What you have to do - Please output the records below word for word and omit the pictures.

Saved data entries
+++

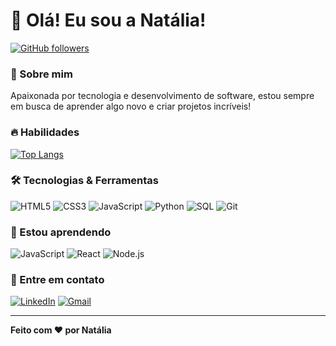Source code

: # 🌟 Olá! Eu sou a Natália!

[![GitHub followers](https://img.shields.io/github/followers/Natalia-Marcos?style=social)](https://github.com/seu-usuario)

### 🚀 Sobre mim
Apaixonada por tecnologia e desenvolvimento de software, estou sempre em busca de aprender algo novo e criar projetos incríveis!

### 🔥 Habilidades

[![Top Langs](https://github-readme-stats.vercel.app/api/top-langs/?username=Natalia-Marcos&layout=compact&theme=radical)](https://github.com/seu-usuario)

### 🛠️ Tecnologias & Ferramentas
![HTML5](https://img.shields.io/badge/-HTML5-E34F26?style=flat-square&logo=html5&logoColor=white)
![CSS3](https://img.shields.io/badge/-CSS3-1572B6?style=flat-square&logo=css3&logoColor=white)
![JavaScript](https://img.shields.io/badge/-JavaScript-F7DF1E?style=flat-square&logo=javascript&logoColor=black)
![Python](https://img.shields.io/badge/-Python-3776AB?style=flat-square&logo=python&logoColor=white)
![SQL](https://img.shields.io/badge/-SQL-4479A1?style=flat-square&logo=mysql&logoColor=white)
![Git](https://img.shields.io/badge/-Git-F05032?style=flat-square&logo=git&logoColor=white)

### 🌱 Estou aprendendo
![JavaScript](https://img.shields.io/badge/-JavaScript-F7DF1E?style=flat-square&logo=javascript&logoColor=black)
![React](https://img.shields.io/badge/-React-61DAFB?style=flat-square&logo=react&logoColor=black)
![Node.js](https://img.shields.io/badge/-Node.js-339933?style=flat-square&logo=node.js&logoColor=white)

### 💬 Entre em contato
[![LinkedIn](https://img.shields.io/badge/-LinkedIn-blue?style=flat-square&logo=Linkedin&logoColor=white&link=https://www.linkedin.com/in/seu-perfil/)](https://www.linkedin.com/in/natalia-marcos-/)
[![Gmail](https://img.shields.io/badge/-Gmail-D14836?style=flat-square&logo=Gmail&logoColor=white)](mailto:natholiveiramarcos@gmail.com)

---

**Feito com ❤️ por Natália**


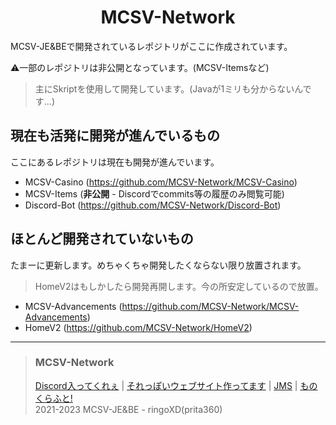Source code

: <h1 align="center">MCSV-Network</h1>
MCSV-JE&BEで開発されているレポジトリがここに作成されています。

⚠️一部のレポジトリは非公開となっています。(MCSV-Itemsなど)


> 主にSkriptを使用して開発しています。(Javaが1ミリも分からないんです...)

## 現在も活発に開発が進んでいるもの

ここにあるレポジトリは現在も開発が進んでいます。
* MCSV-Casino (https://github.com/MCSV-Network/MCSV-Casino)
* MCSV-Items (**非公開** - Discordでcommits等の履歴のみ閲覧可能)
* Discord-Bot (https://github.com/MCSV-Network/Discord-Bot)

## ほとんど開発されていないもの

たまーに更新します。めちゃくちゃ開発したくならない限り放置されます。
> HomeV2はもしかしたら開発再開します。今の所安定しているので放置。
* MCSV-Advancements (https://github.com/MCSV-Network/MCSV-Advancements)
* HomeV2 (https://github.com/MCSV-Network/HomeV2)

***

> ### MCSV-Network
> [Discord入ってくれぇ](https://mcsvsvr.ml/discord/) | [それっぽいウェブサイト作ってます](https://mcsvsvr.ml) | [JMS](https://minecraft.jp/servers/play.mcsvsvr.ml) | [ものくらふと!](https://monocraft.net/servers/naUZviTjsHJLerGLgCn1/vote)<br>
> 2021-2023 MCSV-JE&BE - ringoXD(prita360)
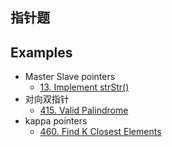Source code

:## 指针题

## Examples
- Master Slave pointers
    - [13. Implement strStr()](lint13.md)
- 对向双指针
    - [415. Valid Palindrome](lint415.md)
- kappa pointers
    - [460. Find K Closest Elements](lint460.md)
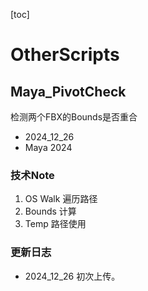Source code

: [toc]

# OtherScripts

## Maya_PivotCheck

检测两个FBX的Bounds是否重合

- 2024_12_26
- Maya 2024

### 技术Note

1. OS Walk 遍历路径
2. Bounds 计算
3. Temp 路径使用

### 更新日志

- 2024_12_26
初次上传。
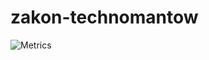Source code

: # zakon-technomantow

![Metrics](https://github.com/zakon-technomantow/zakon-technomantow/blob/main/github-metrics.svg)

+++

Output below -
Source code

: # 🌟 Olá! Eu sou a Natália!

[![GitHub followers](https://img.shields.io/github/followers/Natalia-Marcos?style=social)](https://github.com/seu-usuario)

### 🚀 Sobre mim
Apaixonada por tecnologia e desenvolvimento de software, estou sempre em busca de aprender algo novo e criar projetos incríveis!

### 🔥 Habilidades

[![Top Langs](https://github-readme-stats.vercel.app/api/top-langs/?username=Natalia-Marcos&layout=compact&theme=radical)](https://github.com/seu-usuario)

### 🛠️ Tecnologias & Ferramentas
![HTML5](https://img.shields.io/badge/-HTML5-E34F26?style=flat-square&logo=html5&logoColor=white)
![CSS3](https://img.shields.io/badge/-CSS3-1572B6?style=flat-square&logo=css3&logoColor=white)
![JavaScript](https://img.shields.io/badge/-JavaScript-F7DF1E?style=flat-square&logo=javascript&logoColor=black)
![Python](https://img.shields.io/badge/-Python-3776AB?style=flat-square&logo=python&logoColor=white)
![SQL](https://img.shields.io/badge/-SQL-4479A1?style=flat-square&logo=mysql&logoColor=white)
![Git](https://img.shields.io/badge/-Git-F05032?style=flat-square&logo=git&logoColor=white)

### 🌱 Estou aprendendo
![JavaScript](https://img.shields.io/badge/-JavaScript-F7DF1E?style=flat-square&logo=javascript&logoColor=black)
![React](https://img.shields.io/badge/-React-61DAFB?style=flat-square&logo=react&logoColor=black)
![Node.js](https://img.shields.io/badge/-Node.js-339933?style=flat-square&logo=node.js&logoColor=white)

### 💬 Entre em contato
[![LinkedIn](https://img.shields.io/badge/-LinkedIn-blue?style=flat-square&logo=Linkedin&logoColor=white&link=https://www.linkedin.com/in/seu-perfil/)](https://www.linkedin.com/in/natalia-marcos-/)
[![Gmail](https://img.shields.io/badge/-Gmail-D14836?style=flat-square&logo=Gmail&logoColor=white)](mailto:natholiveiramarcos@gmail.com)

---

**Feito com ❤️ por Natália**


Source code

: <h1 align="center">MCSV-Network</h1>
MCSV-JE&BEで開発されているレポジトリがここに作成されています。

⚠️一部のレポジトリは非公開となっています。(MCSV-Itemsなど)


> 主にSkriptを使用して開発しています。(Javaが1ミリも分からないんです...)

## 現在も活発に開発が進んでいるもの

ここにあるレポジトリは現在も開発が進んでいます。
* MCSV-Casino (https://github.com/MCSV-Network/MCSV-Casino)
* MCSV-Items (**非公開** - Discordでcommits等の履歴のみ閲覧可能)
* Discord-Bot (https://github.com/MCSV-Network/Discord-Bot)

## ほとんど開発されていないもの

たまーに更新します。めちゃくちゃ開発したくならない限り放置されます。
> HomeV2はもしかしたら開発再開します。今の所安定しているので放置。
* MCSV-Advancements (https://github.com/MCSV-Network/MCSV-Advancements)
* HomeV2 (https://github.com/MCSV-Network/HomeV2)

***

> ### MCSV-Network
> [Discord入ってくれぇ](https://mcsvsvr.ml/discord/) | [それっぽいウェブサイト作ってます](https://mcsvsvr.ml) | [JMS](https://minecraft.jp/servers/play.mcsvsvr.ml) | [ものくらふと!](https://monocraft.net/servers/naUZviTjsHJLerGLgCn1/vote)<br>
> 2021-2023 MCSV-JE&BE - ringoXD(prita360)
Source code

:## 指针题

## Examples
- Master Slave pointers
    - [13. Implement strStr()](lint13.md)
- 对向双指针
    - [415. Valid Palindrome](lint415.md)
- kappa pointers
    - [460. Find K Closest Elements](lint460.md)
Source code

: [toc]

# OtherScripts

## Maya_PivotCheck

检测两个FBX的Bounds是否重合

- 2024_12_26
- Maya 2024

### 技术Note

1. OS Walk 遍历路径
2. Bounds 计算
3. Temp 路径使用

### 更新日志

- 2024_12_26
初次上传。
Source code

: # zakon-technomantow

![Metrics](https://github.com/zakon-technomantow/zakon-technomantow/blob/main/github-metrics.svg)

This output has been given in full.